A certain pendulum oscillates back and forth every 3.0 s. What would the new period be, in s, if the pendulum were one-half of its original length?
The period of a pendulum is given by the formula:
T = 2π√(L/g),
where T is the period, L is the length of the pendulum, and g is the acceleration due to gravity.
Given that the original period is 3.0 s, let's assume the original length of the pendulum is L.
Using the formula above, we can write:
3.0 = 2π√(L/g).
Now, let's consider the new length of the pendulum, which is half of the original length. Therefore, the new length is L/2.
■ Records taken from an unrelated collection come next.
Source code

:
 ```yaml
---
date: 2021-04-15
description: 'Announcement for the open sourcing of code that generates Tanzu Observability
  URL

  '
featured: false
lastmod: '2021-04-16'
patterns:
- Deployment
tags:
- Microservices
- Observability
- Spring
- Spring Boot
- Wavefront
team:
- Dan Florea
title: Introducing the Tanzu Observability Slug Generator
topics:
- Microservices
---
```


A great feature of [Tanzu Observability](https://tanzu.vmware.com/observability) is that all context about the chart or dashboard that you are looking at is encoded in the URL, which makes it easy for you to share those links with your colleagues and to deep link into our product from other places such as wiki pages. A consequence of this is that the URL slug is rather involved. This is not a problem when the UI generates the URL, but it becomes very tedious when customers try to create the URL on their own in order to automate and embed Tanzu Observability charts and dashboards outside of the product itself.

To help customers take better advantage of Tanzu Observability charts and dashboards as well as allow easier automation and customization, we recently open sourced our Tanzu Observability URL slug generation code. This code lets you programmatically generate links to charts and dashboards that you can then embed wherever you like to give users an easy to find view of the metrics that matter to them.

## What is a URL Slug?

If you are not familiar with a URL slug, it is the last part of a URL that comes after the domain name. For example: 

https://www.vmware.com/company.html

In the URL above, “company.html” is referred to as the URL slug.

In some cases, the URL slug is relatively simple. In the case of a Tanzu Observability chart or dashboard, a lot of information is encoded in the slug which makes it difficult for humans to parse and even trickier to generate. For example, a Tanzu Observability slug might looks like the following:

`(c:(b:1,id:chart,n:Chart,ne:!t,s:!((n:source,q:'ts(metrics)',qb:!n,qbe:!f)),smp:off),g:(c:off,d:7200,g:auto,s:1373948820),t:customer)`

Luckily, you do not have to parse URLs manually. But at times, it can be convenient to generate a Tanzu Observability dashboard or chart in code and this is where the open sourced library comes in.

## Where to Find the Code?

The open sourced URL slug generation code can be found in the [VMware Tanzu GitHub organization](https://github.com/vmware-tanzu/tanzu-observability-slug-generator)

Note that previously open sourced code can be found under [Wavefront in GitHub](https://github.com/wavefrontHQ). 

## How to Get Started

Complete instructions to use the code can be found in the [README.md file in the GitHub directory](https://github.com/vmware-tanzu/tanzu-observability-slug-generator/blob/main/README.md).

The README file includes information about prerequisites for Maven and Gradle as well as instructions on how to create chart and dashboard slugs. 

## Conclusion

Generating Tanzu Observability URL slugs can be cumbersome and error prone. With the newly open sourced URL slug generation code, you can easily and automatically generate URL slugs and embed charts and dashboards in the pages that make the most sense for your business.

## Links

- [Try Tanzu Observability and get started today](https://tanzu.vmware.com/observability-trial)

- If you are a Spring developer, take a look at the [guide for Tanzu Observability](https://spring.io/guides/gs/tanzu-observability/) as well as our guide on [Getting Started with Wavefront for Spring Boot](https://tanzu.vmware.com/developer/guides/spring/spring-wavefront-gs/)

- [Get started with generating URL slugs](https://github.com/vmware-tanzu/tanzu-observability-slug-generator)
Using the same formula, we can write the new period as:
T' = 2π√[(L/2)/g].
To find the new period T', we need to solve for L/2:
3.0 = 2π√[(L/2)/g].
To simplify the equation, let's square both sides:
(3.0)^2 = (2π)^2[(L/2)/g].
9.0 = 4π^2(L/2g).
Now, let's solve for L/2. We have:
L/2 = 9.0/(4π^2/g).
L/2 = 9.0g/(4π^2).
Multiplying both sides by 2:
L = 18.0g/(4π^2).
Now, let's substitute the new length into the formula for the new period. We have:
T' = 2π√[(L/2)/g].
T' = 2π√[(18.0g/(4π^2)/g].
T' = 2π√[18.0/(4π^2)].
T' = 2π√(9/(2π)^2).
T' = 2π(3/(2π)).
T' = 6.0 s.
Therefore, the new period, if the pendulum were half of its original length, would be 6.0 seconds.